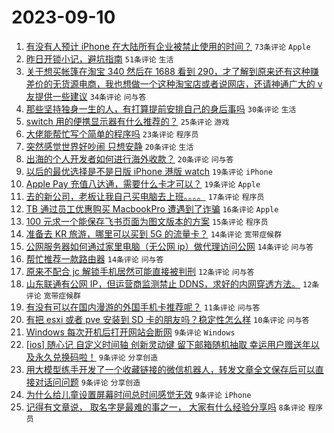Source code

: # 2023-09-10

1. [有没有人预计 iPhone 在大陆所有企业被禁止使用的时间？](https://www.v2ex.com/t/972468) `73条评论` `Apple`
1. [昨日开锁小记，避坑指南](https://www.v2ex.com/t/972395) `51条评论` `生活`
1. [关于想买帐篷在淘宝 340 然后在 1688 看到 290，才了解到原来还有这种赚差价的无货源电商，我也想做一个这种淘宝店或者说网店，还请神通广大的 v 友提供一些建议](https://www.v2ex.com/t/972398) `34条评论` `问与答`
1. [那些坚持独身一生的人，有打算提前安排自己的身后事吗](https://www.v2ex.com/t/972457) `30条评论` `生活`
1. [switch 用的便携显示器有什么推荐的？](https://www.v2ex.com/t/972431) `25条评论` `游戏`
1. [大佬能帮忙写个简单的程序吗](https://www.v2ex.com/t/972464) `23条评论` `程序员`
1. [突然感觉世界好吵闹 只想安静](https://www.v2ex.com/t/972411) `20条评论` `生活`
1. [出海的个人开发者如何进行海外收款？](https://www.v2ex.com/t/972389) `20条评论` `问与答`
1. [以后的最优选择是不是日版 iPhone 港版 watch](https://www.v2ex.com/t/972429) `19条评论` `iPhone`
1. [Apple Pay 充值八达通，需要什么卡才可以？](https://www.v2ex.com/t/972410) `19条评论` `Apple`
1. [去的新公司，老板让我自己买电脑去上班。。。。](https://www.v2ex.com/t/972486) `17条评论` `程序员`
1. [TB 通过员工优惠购买 MacbookPro 遭遇到了诈骗](https://www.v2ex.com/t/972466) `16条评论` `Apple`
1. [100 元求一个能保存飞书页面为图文版本的方案](https://www.v2ex.com/t/972421) `15条评论` `程序员`
1. [准备去 KR 旅游，哪里可以买到 5G 的流量卡？](https://www.v2ex.com/t/972470) `14条评论` `宽带症候群`
1. [公网服务器如何通过家里电脑（无公网 ip）做代理访问公网](https://www.v2ex.com/t/972426) `14条评论` `问与答`
1. [帮忙推荐一款路由器](https://www.v2ex.com/t/972419) `14条评论` `问与答`
1. [原来不配合 jc 解锁手机居然可能直接被判刑](https://www.v2ex.com/t/972491) `12条评论` `问与答`
1. [山东联通有公网 IP，但运营商监测禁止 DDNS，求好的内网穿透方法。](https://www.v2ex.com/t/972451) `12条评论` `宽带症候群`
1. [有没有可以在国内漫游的外国手机卡推荐呢？](https://www.v2ex.com/t/972413) `11条评论` `问与答`
1. [有把 esxi 或者 pve 安装到 SD 卡的朋友吗？稳定性怎么样](https://www.v2ex.com/t/972396) `10条评论` `问与答`
1. [Windows 每次开机后打开网站会断网](https://www.v2ex.com/t/972467) `9条评论` `Windows`
1. [[ios] 随心记 自定义时间轴 创新灵动键 留下邮箱随机抽取 幸运用户赠送年以及永久兑换码啦！](https://www.v2ex.com/t/972443) `9条评论` `分享创造`
1. [用大模型练手开发了一个收藏链接的微信机器人，转发文章全文保存后可以直接对话问问题](https://www.v2ex.com/t/972417) `9条评论` `分享创造`
1. [为什么给儿童设置屏幕时间总时间感觉无效](https://www.v2ex.com/t/972387) `9条评论` `iPhone`
1. [记得有文章说， 取名字是最难的事之一， 大家有什么经验分享吗](https://www.v2ex.com/t/972474) `8条评论` `程序员`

━━━━━━━━━━━━━━━━

Reproduce word for word the material above, starting with the line that has "1. [switch 用的便携显示器有什么推荐的？](https://www.v2ex.com/t/972431)" and stopping after the line that has "1. [以后的最优选择是不是日版 iPhone".

Reply to the task »
1. [switch 用的便携显示器有什么推荐的？](https://www.v2ex.com/t/972431) `25条评论` `游戏`
1. [大佬能帮忙写个简单的程序吗](https://www.v2ex.com/t/972464) `23条评论` `程序员`
1. [突然感觉世界好吵闹 只想安静](https://www.v2ex.com/t/972411) `20条评论` `生活`
1. [出海的个人开发者如何进行海外收款？](https://www.v2ex.com/t/972389) `20条评论` `问与答`
1. [以后的最优选择是不是日版 iPhone 港版 watch](https://www.v2ex.com/t/972429) `19条评论` `iPhone`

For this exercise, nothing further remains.